Although the presence or absence of a functional CRISPR-Cas system did not have a strong impact on the phage population dynamics, the bottlenecking regime itself did have a clear impact with stronger bottlenecks being associated with a more rapid decline in phage titers. This is supported by a control without phage, which shows that host densities remain relatively stable through all but the strongest bottleneck treatments (Fig. S1). We also ruled out any abiotic effects of fresh media that may have disproportionately impacted phage survival ([37]; Fig. S2). We hypothesized this might be caused by a dilution effect, i.e. a decrease in host densities resulting in reduced parasite spread [16,17]. To explicitly test this, we first selected two bottleneck treatments (10–4 and 10–6) that showed clear differences in phage titers over time. We then set up an experiment as described above with WT PA14 and DMS3vir, and at 1 d.p.i. diluted the culture 100-fold and transferred daily 0.6 µl into either 6 ml or 600 ml of fresh media, generating either 10–4 or 10–6 dilutions while maintaining the same degree of bottlenecking on the population. We found that the small and large dilutions of bacterial populations led to a qualitatively similar phage population dynamics as those associated with the 10–4 and 10–6 bottleneck treatments, respectively (Fig. 3). Phage persisted in most small dilution replicates until 4 d.p.i, while in the large dilution it was driven extinct in all but one replicate by 3 d.p.i. Host persisted for the duration of the experiment in the small dilution treatment, but were undetectable in 5 out of 6 large dilution replicates by 3 d.p.i., and in 3 out of 6 replicates of the 10–6 bottleneck treatment, also by 3 d.p.i. These data therefore support the conclusion that phage population dynamics observed in the bottleneck experiment were driven primarily by dilution of the phage. Interestingly, phage titre did not covary significantly with host density in the bottleneck (F68,247 = 1.06, p = 0.37) or dilution experiment (F13,98 = 0.43, p = 0.96), which suggests that phage dynamics are not correlated with those of the host, and consequently are likely more negatively affected by bottlenecking than the host.

Figure 3.

Figure 3.

Phage and host dynamics when both WT host and phage are diluted or bottlenecked.
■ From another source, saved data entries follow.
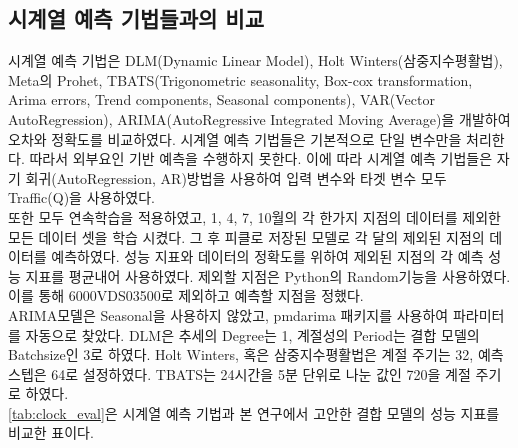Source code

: \documentclass[11pt]{report}
\begin{document}
\subsection{시계열 예측 기법들과의 비교}
시계열 예측 기법은 DLM(Dynamic Linear Model), Holt Winters(삼중지수평활법), Meta의 Prohet, TBATS(Trigonometric seasonality, Box-cox transformation, Arima errors, Trend components, 
Seasonal components), VAR(Vector AutoRegression), ARIMA(AutoRegressive Integrated Moving Average)을 개발하여 오차와 정확도를 비교하였다. 
시계열 예측 기법들은 기본적으로 단일 변수만을 처리한다. 따라서 외부요인 기반 예측을 수행하지 못한다. 이에 따라 시계열 예측 기법들은 자기 회귀(AutoRegression, AR)방법을 사용하여 입력 변수와 타겟 변수 모두 Traffic(Q)을 사용하였다. \\
\indent 또한 모두 연속학습을 적용하였고, 1, 4, 7, 10월의 각 한가지 지점의 데이터를 제외한 모든 데이터 셋을 학습 시켰다. 그 후 피클로 저장된 모델로 각 달의 제외된 지점의 데이터를 예측하였다. 
성능 지표와 데이터의 정확도를 위하여 제외된 지점의 각 예측 성능 지표를 평균내어 사용하였다. 제외할 지점은 Python의 Random기능을 사용하였다. 이를 통해 6000VDS03500로 제외하고 예측할 지점을 정했다. \\
\indent ARIMA모델은 Seasonal을 사용하지 않았고, pmdarima 패키지를 사용하여 파라미터를 자동으로 찾았다. DLM은 추세의 Degree는 1, 계절성의 Period는 결합 모델의 Batchsize인 3로 하였다. 
Holt Winters, 혹은 삼중지수평활법은 계절 주기는 32, 예측 스텝은 64로 설정하였다. TBATS는 24시간을 5분 단위로 나눈 값인 720을 계절 주기로 하였다. \\
\indent \autoref{tab:clock_eval}은 시계열 예측 기법과 본 연구에서 고안한 결합 모델의 성능 지표를 비교한 표이다. 
\end{document}
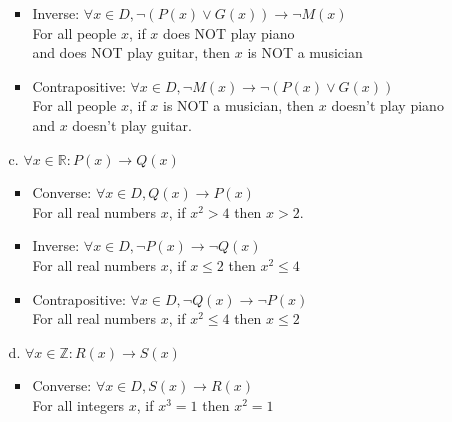 \begin{enumerate}
\begin{itemize}
\begin{itemize}
                        \item Inverse:
                                $\forall x \in D, \neg (P(x) \lor G(x)) \to \neg M(x)$      \\
                                For all people $x$, if $x$ does NOT play piano \\
                                and does NOT play guitar,
                                then $x$ is NOT a musician     
                        
                        \item Contrapositive:
                                $\forall x \in D, \neg M(x) \to \neg (P(x) \lor G(x))$      \\
                                For all people $x$, if $x$ is NOT a musician,
                                then $x$ doesn't play piano and $x$ doesn't play guitar.
                             
                    \end{itemize}
            \item[c.] $\forall x \in \mathbb{R}: P(x) \to Q(x)$
                    \begin{itemize}
                        \item Converse:
                                $\forall x \in D, Q(x) \to P(x)$      \\
                                For all real numbers $x$, if $x^{2} > 4$ then $x > 2$.     
                        
                        \item Inverse:
                                $\forall x \in D, \neg P(x) \to \neg Q(x)$      \\
                                For all real numbers $x$, if $x \leq 2$ then $x^{2} \leq 4$     
                        
                        \item Contrapositive:
                                $\forall x \in D, \neg Q(x) \to \neg P(x)$      \\
                                For all real numbers $x$, if $x^{2} \leq 4$ then $x \leq 2$     
                    \end{itemize}
            \item[d.] $\forall x \in \mathbb{Z}: R(x) \to S(x)$
                    \begin{itemize}
                        \item Converse:
                                $\forall x \in D, S(x) \to R(x)$      \\
                                For all integers $x$, if $x^{3} = 1$ then $x^{2} = 1$     
                        

\end{itemize}
\end{itemize}
\end{enumerate}
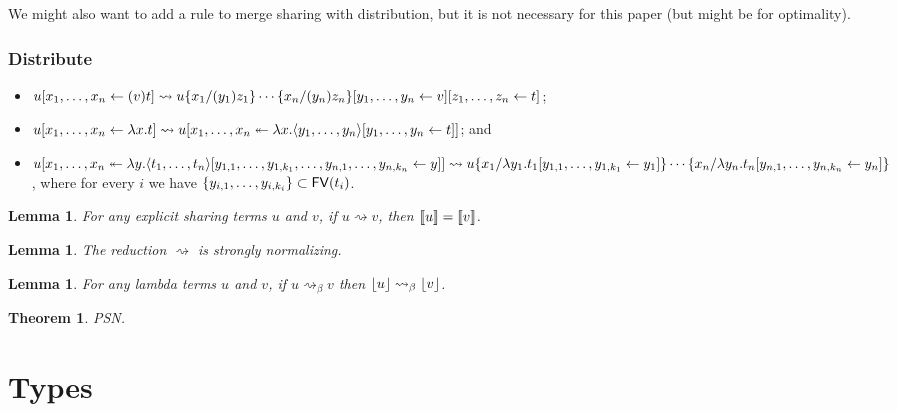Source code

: \documentclass[10pt,a4paper]{article}
\theoremstyle{definition}
\theoremstyle{plain}
\newtheorem{lemma}[definition]{Lemma}
\newtheorem{theorem}[definition]{Theorem}
\theoremstyle{remark}
\begin{document}
We might also want to add a rule to merge sharing with distribution, but it is not necessary for this paper (but might be for optimality).

\subsubsection{Distribute}

\begin{itemize}
 \item ${ { {u}[{{x_1},\dots,{x_n}}\leftarrow{(v)t}] } } \rightsquigarrow {  { { {  { {{{u}\{{x_1}/{(y_1)z_1}\}\cdots\{{x_n}/{(y_n)z_n}\}}}[{{y_1},\dots,{y_n}}\leftarrow{v}] }  } }[{{z_1},\dots,{z_n}}\leftarrow{t}] }  }$;
 \item ${ { {u}[{{x_1},\dots,{x_n}}\leftarrow{\lambda x.t}] } } \rightsquigarrow {  { {u}[{{x_1},\dots,{x_n}}\twoheadleftarrow{\lambda{x}.{ {  { { { {\langle} {y_1},\dots,{y_n} {\rangle} } }[{{y_1},\dots,{y_n}}\leftarrow{t}] }  } }}] }  }$; and
 \item ${ { {u}[{{x_1},\dots,{x_n}}\twoheadleftarrow{\lambda{y}.{ { { { {\langle} {t_1},\dots,{t_n} {\rangle} } }[{y_{1,1},\dots,y_{1,k_1},\dots,y_{n,1},\dots,y_{n,k_n}}\leftarrow{y}] } }}] } }\rightsquigarrow {{u}\{{x_1}/{\lambda y_1. {  { {t_1}[{{y_{1,1}},\dots,{y_{1,k_1}}}\leftarrow{y_1}] }  } }\}\cdots\{{x_n}/{\lambda y_n. {  { {t_n}[{{y_{n,1}},\dots,{y_{n,k_n}}}\leftarrow{y_n}] }  } }\}}$, where for every $i$ we have $\{y_{i,1},\dots,y_{i,k_i}\}\subset{\mathop{\mathsf{FV}}}(t_i)$.
\end{itemize}

\begin{lemma}
For any explicit sharing terms $u$ and $v$, if $u\rightsquigarrow v$, then ${\llbracket{u}\rrbracket}={\llbracket{v}\rrbracket}$.
\end{lemma}

\begin{lemma}
The reduction $\rightsquigarrow$ is strongly normalizing.
\end{lemma}

\begin{lemma}
For any lambda terms $u$ and $v$, if $u\rightsquigarrow_\beta v$ then ${\lfloor{u}\rfloor}\rightsquigarrow_\beta{\lfloor{v}\rfloor}$.
\end{lemma}

\begin{theorem}
PSN.
\end{theorem}

\section{Types}

% 
% 
% 
% 
% 
% 
\end{document}
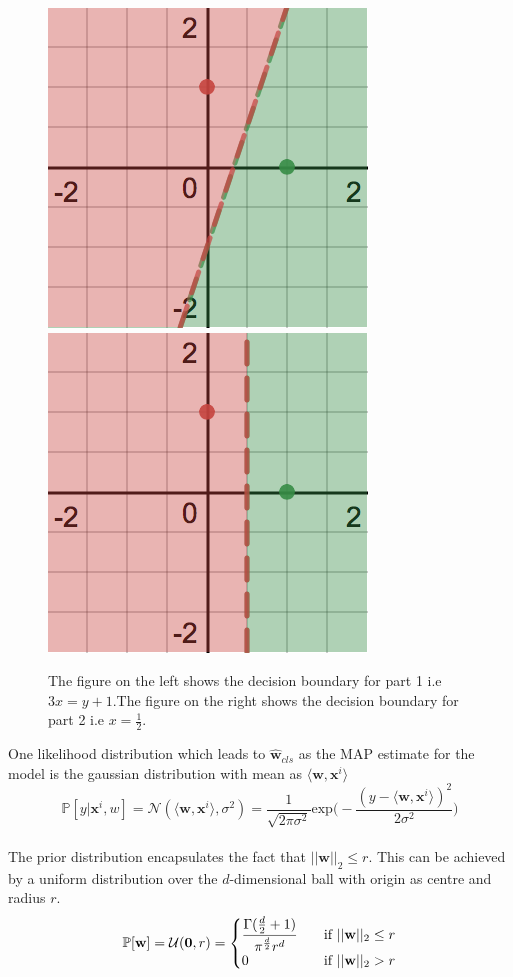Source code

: \documentclass[a4paper,11pt]{article}
\begin{document}
\begin{mlsolution}
\begin{figure}[th]%
\centering
\includegraphics[width=0.3\columnwidth]{q1_graph1.png}%
\hfill
\includegraphics[width=0.3\columnwidth]{q1_graph2.png}%
\caption{The figure on the left shows the decision boundary for part 1 i.e $3x = y+ 1.$\newline The figure on the right shows the decision boundary for part 2 i.e $x = \frac{1}{2}$.}%
\label{fig:proto}%
\end{figure}

\end{mlsolution}

\begin{mlsolution}
One likelihood distribution which leads to $\mathbf{\hat{w}}_{cls}$ as the MAP estimate for the model is the gaussian distribution with mean as $\langle \mathbf{w,x}^i \rangle$ \[
\mathbb{P}[y|\mathbf{x}^i,w] = \mathcal{N}(\langle \mathbf{w,x}^i \rangle,\sigma^2) = \frac{1}{\sqrt{2\pi\sigma^2}} \text{exp}\bigg(-\frac{(y-\langle \mathbf{w,x}^i \rangle)^2}{2\sigma^2}\bigg)
\]
\\The prior distribution encapsulates the fact that $||\mathbf{w}||_2 \leq r$. This can be achieved by a uniform distribution over the $d$-dimensional ball with origin as centre and radius $r$.\[
\mathbb{P}[\mathbf{w}] = \mathcal{U}(\mathbf{0},r) = 
     \begin{cases}
       \cfrac{\Gamma(\frac{d}{2} + 1)}{\pi^{\frac{d}{2}} r^d} &\quad\text{if }||\mathbf{w}||_2 \leq r\\
       0 &\quad\text{if }||\mathbf{w}||_2 > r\\
     \end{cases}
\]

\end{mlsolution}
\end{document}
A 10−4 or 10−6 bottleneck corresponds to either 0.6 µl or 0.006 µl culture, respectively, in 6 ml of fresh media at each transfer. A 10–4 dilution corresponds to 0.6 µl culture in 6 ml at each transfer, and a 10−6 dilution corresponds to 0.6 µl culture in 600 ml at each transfer (see Materials & methods). Mean plaque-forming units (p.f.u.) ml–1 and colony-forming units (c.f.u.) for the dilution and comparable bottleneck treatments are shown. The detection limit is 200 p.f.u. or c.f.u. ml−1. Error bars correspond to 95% confidence intervals (CIs). N = 6 for all treatments.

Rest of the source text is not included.